TASK GOAL: Look over the entries that follow and work out how many lines contain "Side". State the number only.

DATASET EXCERPTS:

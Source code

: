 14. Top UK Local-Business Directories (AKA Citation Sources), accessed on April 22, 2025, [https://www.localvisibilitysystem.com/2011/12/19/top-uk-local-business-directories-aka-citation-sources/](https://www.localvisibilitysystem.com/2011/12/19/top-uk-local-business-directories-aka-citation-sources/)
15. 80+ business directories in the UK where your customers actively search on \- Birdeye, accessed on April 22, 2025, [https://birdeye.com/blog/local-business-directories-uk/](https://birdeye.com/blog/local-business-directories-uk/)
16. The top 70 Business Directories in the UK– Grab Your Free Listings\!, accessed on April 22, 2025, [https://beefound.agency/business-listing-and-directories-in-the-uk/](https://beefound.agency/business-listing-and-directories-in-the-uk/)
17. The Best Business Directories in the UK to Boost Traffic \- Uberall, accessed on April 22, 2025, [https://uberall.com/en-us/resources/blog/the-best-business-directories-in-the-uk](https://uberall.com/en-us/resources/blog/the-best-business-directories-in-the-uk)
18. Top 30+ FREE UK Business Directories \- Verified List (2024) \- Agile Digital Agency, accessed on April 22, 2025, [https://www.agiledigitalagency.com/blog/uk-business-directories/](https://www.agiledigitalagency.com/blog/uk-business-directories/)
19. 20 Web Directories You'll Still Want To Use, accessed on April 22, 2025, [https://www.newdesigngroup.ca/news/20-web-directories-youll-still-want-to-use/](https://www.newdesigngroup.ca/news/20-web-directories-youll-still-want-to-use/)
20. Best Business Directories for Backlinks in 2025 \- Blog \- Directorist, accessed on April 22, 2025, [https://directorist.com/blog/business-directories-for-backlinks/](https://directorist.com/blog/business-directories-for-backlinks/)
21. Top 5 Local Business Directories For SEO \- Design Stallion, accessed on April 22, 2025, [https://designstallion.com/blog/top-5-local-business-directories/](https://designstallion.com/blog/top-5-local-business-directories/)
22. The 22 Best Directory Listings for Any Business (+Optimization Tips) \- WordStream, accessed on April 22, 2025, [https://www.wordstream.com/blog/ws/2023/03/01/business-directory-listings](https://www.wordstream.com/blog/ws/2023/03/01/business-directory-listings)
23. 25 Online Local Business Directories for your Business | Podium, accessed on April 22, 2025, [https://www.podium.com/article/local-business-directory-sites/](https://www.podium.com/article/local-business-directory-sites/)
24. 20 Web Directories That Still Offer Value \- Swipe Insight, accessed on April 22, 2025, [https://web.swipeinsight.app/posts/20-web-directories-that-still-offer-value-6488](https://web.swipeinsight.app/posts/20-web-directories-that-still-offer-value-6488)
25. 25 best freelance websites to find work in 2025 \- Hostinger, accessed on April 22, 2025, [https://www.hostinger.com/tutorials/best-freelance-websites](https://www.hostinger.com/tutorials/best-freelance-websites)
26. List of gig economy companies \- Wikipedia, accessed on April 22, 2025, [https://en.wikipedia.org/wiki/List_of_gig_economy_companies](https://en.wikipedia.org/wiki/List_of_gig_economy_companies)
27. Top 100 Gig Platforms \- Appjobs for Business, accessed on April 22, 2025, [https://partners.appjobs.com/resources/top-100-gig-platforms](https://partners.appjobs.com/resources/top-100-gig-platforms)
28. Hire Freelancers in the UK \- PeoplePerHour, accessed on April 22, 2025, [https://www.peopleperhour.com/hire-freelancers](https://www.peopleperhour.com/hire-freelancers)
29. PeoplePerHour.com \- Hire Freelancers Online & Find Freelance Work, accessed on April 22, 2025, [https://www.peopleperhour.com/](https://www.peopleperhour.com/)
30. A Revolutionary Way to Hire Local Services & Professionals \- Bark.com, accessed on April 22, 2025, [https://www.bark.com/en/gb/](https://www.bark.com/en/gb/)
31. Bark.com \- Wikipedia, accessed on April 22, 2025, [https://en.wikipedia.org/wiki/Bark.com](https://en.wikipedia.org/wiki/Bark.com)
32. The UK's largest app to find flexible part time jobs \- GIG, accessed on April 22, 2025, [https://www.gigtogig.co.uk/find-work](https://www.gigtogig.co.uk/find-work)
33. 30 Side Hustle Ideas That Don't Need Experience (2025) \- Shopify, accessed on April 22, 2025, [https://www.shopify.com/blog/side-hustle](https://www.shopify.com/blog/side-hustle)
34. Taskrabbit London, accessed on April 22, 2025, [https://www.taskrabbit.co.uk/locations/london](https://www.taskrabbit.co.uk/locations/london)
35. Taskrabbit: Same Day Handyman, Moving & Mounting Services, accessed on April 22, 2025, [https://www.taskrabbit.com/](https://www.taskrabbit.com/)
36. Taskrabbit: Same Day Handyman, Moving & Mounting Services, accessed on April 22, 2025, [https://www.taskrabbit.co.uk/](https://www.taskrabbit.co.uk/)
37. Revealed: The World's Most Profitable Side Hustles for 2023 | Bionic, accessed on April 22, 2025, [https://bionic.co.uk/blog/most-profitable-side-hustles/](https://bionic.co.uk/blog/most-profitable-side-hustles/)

EXERCISE SOLUTION: 2